Even before my day job revolved around one of our cloud appliance offerings, the idea of cloud appliances, and actually just appliances in general, intrigued me. Coming from a background that was decidedly hardware agnostic, which is not very uncommon when you are developing application infrastructure software, the thought of combining software with fit-for-purpose, enhanced hardware was a bit foreign. Further, since I spent my days (and nights) developing application middleware that was targeted to run anywhere and support untold variations of usage scenarios, the idea of a device built for a very narrow set of usage scenarios was completely foreign. Quite honestly, I did not understand the appeal of appliances at first.
Fast-forwarding to now, after a year and a half of chatting with users about an appliance, my views are quite different. To be clear, my views are not different because they have to be. My views are different because of the direct feedback I get from users that leverage these kinds of appliance in their enterprise. By distilling what I hear from users, a majority of the value of an appliance seems to owe to its built-for-purpose nature (important to note that this feedback is usually in the context of our various WebSphere appliances).

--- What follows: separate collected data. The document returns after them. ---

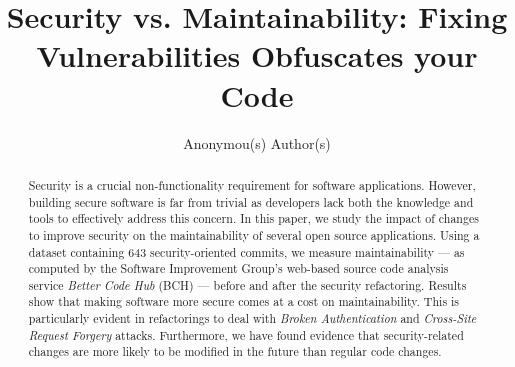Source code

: \documentclass[10pt,conference]{IEEEtran}
\begin{document}
\title{Security vs. Maintainability: Fixing Vulnerabilities Obfuscates your Code%
}

\author{
    Anonymou(s) Author(s)
}

\maketitle

\begin{abstract}
  Security is a crucial non-functionality requirement for software applications.
  However, building secure software is far from trivial as developers lack both
  the knowledge and tools to effectively address this concern. In this paper, we
  study the impact of changes to improve security on the maintainability of several
  open source applications. Using a dataset containing 643 security-oriented
  commits, we measure maintainability --- as computed by the Software Improvement
  Group's web-based source code analysis service \emph{Better Code Hub} (BCH) ---
  before and after the security refactoring. Results show that making software
  more secure comes at a cost on maintainability. This is particularly evident
  in refactorings to deal with \textit{Broken Authentication} and \textit{Cross-Site Request Forgery} attacks.
  \textcolor{mypink3}{Furthermore, we have found evidence that security-related changes are more
  likely to be modified in the future than regular code changes.}
\end{abstract}
\end{document}
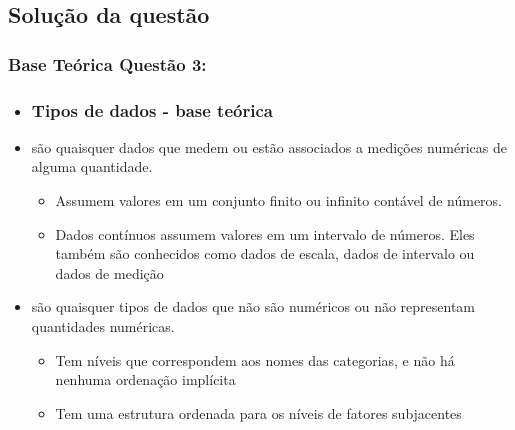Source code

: \documentclass[a4paper,11pt]{article}
\begin{document}
\subsection*{Solução da questão} 					

\subsubsection*{Base Teórica Questão 3:} 

\begin{itemize}
\item[]

\subsubsection*{Tipos de dados - base teórica} 

\item {} são quaisquer dados que medem ou estão associados a medições numéricas de alguma quantidade.
    \begin{itemize}
        \item {} Assumem valores em um conjunto finito ou infinito contável de números.
        \item {} Dados contínuos assumem valores em um intervalo de números. Eles também são conhecidos como dados de escala, dados de intervalo ou dados de medição
    \end{itemize}
    \item {} são quaisquer tipos de dados que não são numéricos ou não representam quantidades numéricas.
    \begin{itemize}
        \item {} Tem níveis que correspondem aos nomes das categorias, e não há nenhuma ordenação implícita
        \item {} Tem uma estrutura ordenada para os níveis de fatores subjacentes
    \end{itemize}

    
\end{itemize}



\newpage
\begin{appendices}


\end{appendices}
\end{document}
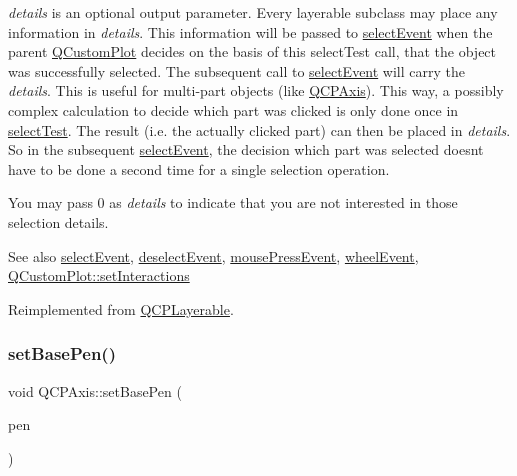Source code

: {\itshape details} is an optional output parameter. Every layerable subclass may place any information in {\itshape details}. This information will be passed to \mbox{\hyperlink{class_q_c_p_axis_a50c3ed18e189d48421ec2978f88e4f87}{select\+Event}} when the parent \mbox{\hyperlink{class_q_custom_plot}{Q\+Custom\+Plot}} decides on the basis of this select\+Test call, that the object was successfully selected. The subsequent call to \mbox{\hyperlink{class_q_c_p_axis_a50c3ed18e189d48421ec2978f88e4f87}{select\+Event}} will carry the {\itshape details}. This is useful for multi-\/part objects (like \mbox{\hyperlink{class_q_c_p_axis}{Q\+C\+P\+Axis}}). This way, a possibly complex calculation to decide which part was clicked is only done once in \mbox{\hyperlink{class_q_c_p_axis_a63b7103c57fe9acfbce164334ea837f8}{select\+Test}}. The result (i.\+e. the actually clicked part) can then be placed in {\itshape details}. So in the subsequent \mbox{\hyperlink{class_q_c_p_axis_a50c3ed18e189d48421ec2978f88e4f87}{select\+Event}}, the decision which part was selected doesn\textquotesingle{}t have to be done a second time for a single selection operation.

You may pass 0 as {\itshape details} to indicate that you are not interested in those selection details.

\begin{DoxySeeAlso}{See also}
\mbox{\hyperlink{class_q_c_p_axis_a50c3ed18e189d48421ec2978f88e4f87}{select\+Event}}, \mbox{\hyperlink{class_q_c_p_axis_a5bc1f8a8d0fbc7658eba70c80279ed31}{deselect\+Event}}, \mbox{\hyperlink{class_q_c_p_axis_a61bc07cda6193a3fa6b5aa198fc4e4fa}{mouse\+Press\+Event}}, \mbox{\hyperlink{class_q_c_p_axis_aa850f195d7cc470c53809d0fff5e444d}{wheel\+Event}}, \mbox{\hyperlink{class_q_custom_plot_a5ee1e2f6ae27419deca53e75907c27e5}{Q\+Custom\+Plot\+::set\+Interactions}} 
\end{DoxySeeAlso}


Reimplemented from \mbox{\hyperlink{class_q_c_p_layerable_a04db8351fefd44cfdb77958e75c6288e}{Q\+C\+P\+Layerable}}.

\mbox{\label{class_q_c_p_axis_a778d45fb71b3c7ab3bb7079e18b058e4}} 
\subsubsection{\texorpdfstring{setBasePen()}{setBasePen()}}
{\footnotesize\ttfamily void Q\+C\+P\+Axis\+::set\+Base\+Pen (\begin{DoxyParamCaption}\item[{const Q\+Pen \&}]{pen }\end{DoxyParamCaption})}

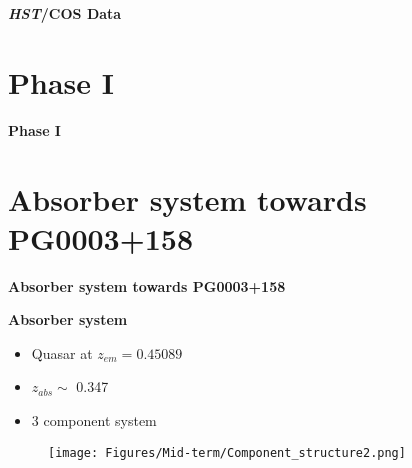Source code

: \documentclass[aspectratio=169]{beamer}
\begin{document}
\begin{frame}{\huge{{\textbf{\textit{HST}/COS Data}}}}


\end{frame}


\section{Phase I}

\begin{frame}{}

{\huge{\textbf{Phase I}}}

\end{frame}


\section{Absorber system towards PG0003+158}


\begin{frame}{}

{\huge{\textbf{Absorber system towards PG0003+158}}}

\end{frame}


\begin{frame}{\huge{{\textbf{Absorber system}}}}

\begin{itemize}
    \item Quasar at $z_{em}=0.45089$
    \item $z_{abs} \sim$ 0.347
    \item 3 component system
\end{itemize}

\begin{figure}[!htbp]
      \centering
      \texttt{[image: Figures/Mid-term/Component\_structure2.png]}
\end{figure}

\end{frame}
\end{document}
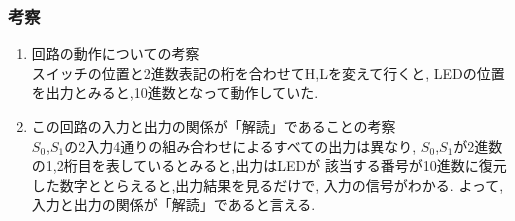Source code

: \documentclass[twocolumn, 10pt,a4j]{jsarticle}
\begin{document}
  \subsubsection{考察}
  \begin{enumerate}
    \item 回路の動作についての考察 \\
      スイッチの位置と2進数表記の桁を合わせてH,Lを変えて行くと,
      LEDの位置を出力とみると,10進数となって動作していた.
    \item この回路の入力と出力の関係が「解読」であることの考察 \\
      $S_{0}$,$S_{1}$の2入力4通りの組み合わせによるすべての出力は異なり,
      $S_{0}$,$S_{1}$が2進数の1,2桁目を表しているとみると,出力はLEDが
      該当する番号が10進数に復元した数字ととらえると,出力結果を見るだけで,
      入力の信号がわかる.
      よって,入力と出力の関係が「解読」であると言える.
  \end{enumerate}
\end{document}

Appliances intentionally support a constrained set of usage scenarios. On the surface, this may seem bad, especially to those who immerse themselves in the ‘One tool to do it all’ mindset, but that is clearly not the case. First, because the appliance tackles specific usage scenarios, optimization at the software/hardware integration layer is possible. Implemented correctly, the result is performance hard to match by traditionally installed software.
Additionally, because providers build appliances for purpose, they can load the devices with out-of-the-box goodness. Consider appliances that provide data transformation capabilities. Many times, these types of appliances come with assets that handle transforming data from one format to another without the need for any kind of user coding or scripting. Any built-in expertise is an advantage and a bump in time to value, because it means users do not invest initial development resource, or ongoing maintenance resource, to provide these capabilities.
This is not all that I hear from users regarding value derived from appliances’ purpose-built nature. Users like the hardened approach to security resulting from being able to do things such as dedicating hardware within the appliance for security processing or decreasing attack surfaces by only initiating critical processes. They enjoy the user consumability afforded by appliances. They do not have month’s worth of features to learn, rather a narrow set of functionality to learn and exploit. Quite simply, in a world full of born skeptics, there seems to be a real soft spot for appliances.
All of this brings me back to Bruce’s interview and his mention of cloud/cloud-enabling appliances. I cannot help but wonder if appliances will become a central, de-facto part of cloud architectures (or maybe they already are)? Certainly, the affinity of typical issues faced in the cloud (connectivity, resource management, data integration and management), towards purpose-built appliances seems strong. In addition, the purpose-built nature of appliances really looks like a microcosm of the *aas trend that we see in cloud. Essentially, these appliances provide some type of functionality as a service, with little effort on the user’s part. So, what do you think? Will appliances be an integral part of cloud computing going forward?